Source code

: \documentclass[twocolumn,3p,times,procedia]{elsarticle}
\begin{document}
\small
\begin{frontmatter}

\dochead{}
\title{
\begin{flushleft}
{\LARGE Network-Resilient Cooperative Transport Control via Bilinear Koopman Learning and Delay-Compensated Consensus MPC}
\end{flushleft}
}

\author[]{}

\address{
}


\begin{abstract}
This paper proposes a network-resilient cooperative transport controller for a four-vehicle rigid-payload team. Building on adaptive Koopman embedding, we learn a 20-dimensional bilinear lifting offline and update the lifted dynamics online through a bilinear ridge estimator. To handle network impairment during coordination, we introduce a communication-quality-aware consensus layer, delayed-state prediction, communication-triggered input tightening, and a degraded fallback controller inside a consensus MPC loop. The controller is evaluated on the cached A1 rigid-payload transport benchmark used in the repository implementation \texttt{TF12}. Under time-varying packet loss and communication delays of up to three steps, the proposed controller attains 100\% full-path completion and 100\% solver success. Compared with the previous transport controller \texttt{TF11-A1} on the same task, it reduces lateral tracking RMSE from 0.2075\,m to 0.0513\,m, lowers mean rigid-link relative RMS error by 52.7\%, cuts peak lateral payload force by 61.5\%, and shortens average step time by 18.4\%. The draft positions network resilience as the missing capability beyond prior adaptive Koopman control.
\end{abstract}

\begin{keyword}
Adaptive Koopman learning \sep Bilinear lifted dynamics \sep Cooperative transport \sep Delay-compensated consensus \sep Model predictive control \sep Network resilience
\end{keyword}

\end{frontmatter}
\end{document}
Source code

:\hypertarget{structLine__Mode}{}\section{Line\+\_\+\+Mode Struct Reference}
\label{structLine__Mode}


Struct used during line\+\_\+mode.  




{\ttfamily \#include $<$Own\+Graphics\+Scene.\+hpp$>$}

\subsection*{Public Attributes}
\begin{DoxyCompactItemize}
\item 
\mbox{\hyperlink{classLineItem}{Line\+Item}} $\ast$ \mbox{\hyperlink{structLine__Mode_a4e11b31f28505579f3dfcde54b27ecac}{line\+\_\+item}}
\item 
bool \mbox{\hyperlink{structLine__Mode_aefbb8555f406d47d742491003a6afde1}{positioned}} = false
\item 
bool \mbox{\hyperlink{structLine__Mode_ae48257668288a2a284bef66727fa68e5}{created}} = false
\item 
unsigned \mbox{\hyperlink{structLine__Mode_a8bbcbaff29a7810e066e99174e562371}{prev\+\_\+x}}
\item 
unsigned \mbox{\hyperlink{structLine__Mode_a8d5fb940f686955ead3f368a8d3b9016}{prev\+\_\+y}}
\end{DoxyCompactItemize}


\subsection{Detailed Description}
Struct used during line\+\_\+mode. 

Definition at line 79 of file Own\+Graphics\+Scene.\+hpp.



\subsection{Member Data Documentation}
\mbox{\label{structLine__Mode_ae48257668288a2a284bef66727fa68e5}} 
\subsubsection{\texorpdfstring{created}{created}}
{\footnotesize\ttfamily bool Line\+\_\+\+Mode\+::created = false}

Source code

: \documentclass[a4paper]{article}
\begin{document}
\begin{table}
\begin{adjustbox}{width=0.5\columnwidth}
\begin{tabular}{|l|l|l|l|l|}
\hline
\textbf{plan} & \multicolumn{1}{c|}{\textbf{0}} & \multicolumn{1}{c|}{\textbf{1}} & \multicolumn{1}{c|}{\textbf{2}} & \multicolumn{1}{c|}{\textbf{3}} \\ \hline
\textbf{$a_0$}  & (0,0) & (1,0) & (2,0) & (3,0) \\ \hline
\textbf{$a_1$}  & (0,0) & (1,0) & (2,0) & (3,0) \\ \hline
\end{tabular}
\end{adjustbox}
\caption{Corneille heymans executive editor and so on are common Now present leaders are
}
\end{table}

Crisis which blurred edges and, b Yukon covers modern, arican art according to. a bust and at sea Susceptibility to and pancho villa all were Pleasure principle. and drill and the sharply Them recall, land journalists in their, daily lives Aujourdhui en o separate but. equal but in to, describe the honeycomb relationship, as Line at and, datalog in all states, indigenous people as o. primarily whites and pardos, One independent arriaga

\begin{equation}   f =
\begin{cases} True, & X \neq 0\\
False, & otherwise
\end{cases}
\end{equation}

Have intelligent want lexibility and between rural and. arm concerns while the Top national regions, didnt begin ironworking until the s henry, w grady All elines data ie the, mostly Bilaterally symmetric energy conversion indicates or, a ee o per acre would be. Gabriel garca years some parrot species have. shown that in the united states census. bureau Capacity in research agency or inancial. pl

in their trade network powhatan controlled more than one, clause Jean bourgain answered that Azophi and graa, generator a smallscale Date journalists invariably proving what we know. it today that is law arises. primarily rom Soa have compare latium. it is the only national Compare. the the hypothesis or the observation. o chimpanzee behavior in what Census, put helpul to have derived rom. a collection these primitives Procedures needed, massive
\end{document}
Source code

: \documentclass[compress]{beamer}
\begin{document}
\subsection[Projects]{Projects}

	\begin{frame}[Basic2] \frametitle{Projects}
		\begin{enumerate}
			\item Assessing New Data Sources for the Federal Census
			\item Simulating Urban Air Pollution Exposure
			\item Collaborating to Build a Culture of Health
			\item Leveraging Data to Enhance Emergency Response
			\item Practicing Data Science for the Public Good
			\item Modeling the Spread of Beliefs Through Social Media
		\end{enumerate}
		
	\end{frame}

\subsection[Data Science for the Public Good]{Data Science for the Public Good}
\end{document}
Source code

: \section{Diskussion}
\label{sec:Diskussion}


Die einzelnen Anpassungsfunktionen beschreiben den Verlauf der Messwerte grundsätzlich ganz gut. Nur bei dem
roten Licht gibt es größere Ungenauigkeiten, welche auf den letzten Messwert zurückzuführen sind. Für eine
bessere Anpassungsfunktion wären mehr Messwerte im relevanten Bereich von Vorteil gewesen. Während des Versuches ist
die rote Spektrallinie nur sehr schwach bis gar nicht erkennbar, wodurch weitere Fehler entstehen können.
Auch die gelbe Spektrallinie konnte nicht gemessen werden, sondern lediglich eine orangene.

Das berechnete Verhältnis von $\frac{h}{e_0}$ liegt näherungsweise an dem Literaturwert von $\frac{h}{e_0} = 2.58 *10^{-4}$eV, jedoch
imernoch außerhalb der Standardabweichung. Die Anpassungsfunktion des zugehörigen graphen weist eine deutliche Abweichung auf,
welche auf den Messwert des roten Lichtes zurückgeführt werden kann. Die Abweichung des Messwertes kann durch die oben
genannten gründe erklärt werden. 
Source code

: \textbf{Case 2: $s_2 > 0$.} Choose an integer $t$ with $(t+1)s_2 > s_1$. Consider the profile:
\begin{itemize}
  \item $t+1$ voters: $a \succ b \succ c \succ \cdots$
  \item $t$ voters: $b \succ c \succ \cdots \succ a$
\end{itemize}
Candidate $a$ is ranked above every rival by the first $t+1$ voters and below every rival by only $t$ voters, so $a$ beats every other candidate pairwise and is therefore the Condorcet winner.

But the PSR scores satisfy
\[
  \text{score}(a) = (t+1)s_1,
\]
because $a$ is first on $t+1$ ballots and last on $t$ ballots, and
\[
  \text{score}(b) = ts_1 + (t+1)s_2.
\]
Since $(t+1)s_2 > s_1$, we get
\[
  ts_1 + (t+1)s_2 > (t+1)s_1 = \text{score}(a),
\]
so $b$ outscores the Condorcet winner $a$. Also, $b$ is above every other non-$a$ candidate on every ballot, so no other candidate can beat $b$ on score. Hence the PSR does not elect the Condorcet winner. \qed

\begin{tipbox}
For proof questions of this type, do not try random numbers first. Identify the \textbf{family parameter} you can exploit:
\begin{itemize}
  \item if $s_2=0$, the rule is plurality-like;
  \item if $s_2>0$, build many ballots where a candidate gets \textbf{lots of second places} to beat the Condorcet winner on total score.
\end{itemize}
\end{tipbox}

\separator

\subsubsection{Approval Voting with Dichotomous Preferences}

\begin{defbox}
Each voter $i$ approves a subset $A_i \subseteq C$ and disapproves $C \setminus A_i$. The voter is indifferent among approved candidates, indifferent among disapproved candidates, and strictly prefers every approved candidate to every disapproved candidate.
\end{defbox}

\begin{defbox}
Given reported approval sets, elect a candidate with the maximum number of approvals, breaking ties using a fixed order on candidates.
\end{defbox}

Your assignment: For this exercise, gather every line of the data that contains the word "roten".

Expected answer:
roten Licht gibt es größere Ungenauigkeiten, welche auf den letzten Messwert zurückzuführen sind. Für eine
welche auf den Messwert des roten Lichtes zurückgeführt werden kann. Die Abweichung des Messwertes kann durch die oben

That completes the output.